== YOUR OBJECTIVE ==
Scan the material below for "Dann", then return each line that contains it.

== RECORDS SUPPLIED ==
######
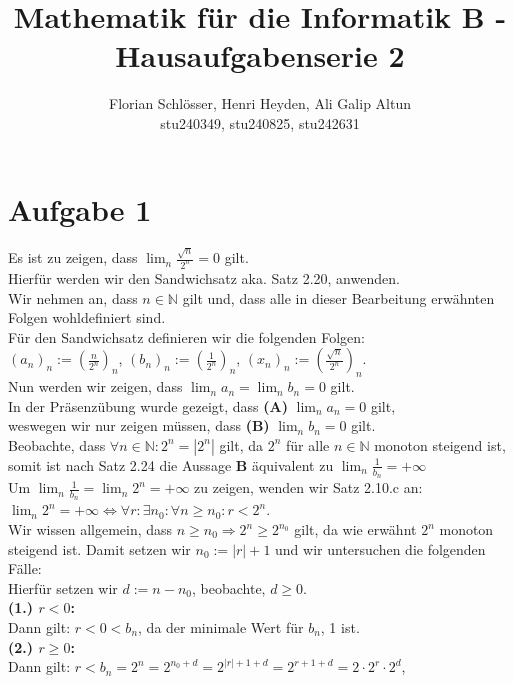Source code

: \documentclass[12pt, a4paper]{article}
\title{Mathematik für die Informatik B - Hausaufgabenserie 2}
\author{Florian Schlösser, Henri Heyden, Ali Galip Altun \\ \small stu240349, stu240825, stu242631}
\date{}
\begin{document}
\maketitle

\doublespacing
\section*{Aufgabe 1}
Es ist zu zeigen, dass $\lim_{n}\frac{\sqrt{n}}{2^n} = 0$ gilt. \\
Hierfür werden wir den Sandwichsatz aka. Satz 2.20, anwenden. \\
Wir nehmen an, dass $n \in \mathbb{N}$ gilt und, dass alle in dieser Bearbeitung erwähnten Folgen wohldefiniert sind. \\
Für den Sandwichsatz definieren wir die folgenden Folgen: \\ $(a_n)_n := \left(\frac{n}{2^n}\right)_n$, $(b_n)_n := \left(\frac{1}{2^n}\right)_n$, $(x_n)_n := \left(\frac{\sqrt{n}}{2^n}\right)_n$.\\
Nun werden wir zeigen, dass $\lim_{n}a_n = \lim_{n}b_n = 0$ gilt. \\
In der Präsenzübung wurde gezeigt, dass \textbf{(A)} $\lim_{n}a_n = 0$ gilt, \\
weswegen wir nur zeigen müssen, dass \textbf{(B)} $\lim_{n}b_n = 0$ gilt. \\
Beobachte, dass $\forall n \in \mathbb N: 2^n = |2^n|$ gilt, da $2^n$ für alle $n \in \mathbb N$ monoton steigend ist, somit ist nach Satz 2.24 die Aussage \textbf{B} äquivalent zu $\lim_{n}\frac{1}{b_n} = +\infty$ \\
Um $\lim_{n}\frac{1}{b_n} = \lim_{n}2^n = +\infty$ zu zeigen, wenden wir Satz 2.10.c an: \\
$\lim_{n}2^n = +\infty \Longleftrightarrow \forall r: \exists n_0: \forall n \ge n_0: r < 2^n$. \\
Wir wissen allgemein, dass $n \ge n_0 \Rightarrow 2^n \ge 2^{n_0}$ gilt, da wie erwähnt $2^n$ monoton steigend ist.
Damit setzen wir $n_0 := |r| + 1$ und wir untersuchen die folgenden Fälle:\\
Hierfür setzen wir $d:= n - n_0$, beobachte, $d \ge 0$. \\
\textbf{(1.) $r < 0$:} \\
Dann gilt: $r < 0 < b_n$, da der minimale Wert für $b_n$, 1 ist. \\
\textbf{(2.) $r \ge 0$:} \\
Dann gilt: $r < b_n = 2^{n} = 2^{n_0 + d} = 2^{|r| + 1 + d} = 2^{r + 1 + d} = 2 \cdot 2^r \cdot 2^d$, \\
\end{document}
######
== TASK ANSWER ==
Dann gilt: $r < 0 < b_n$, da der minimale Wert für $b_n$, 1 ist. \\
Dann gilt: $r < b_n = 2^{n} = 2^{n_0 + d} = 2^{|r| + 1 + d} = 2^{r + 1 + d} = 2 \cdot 2^r \cdot 2^d$, \\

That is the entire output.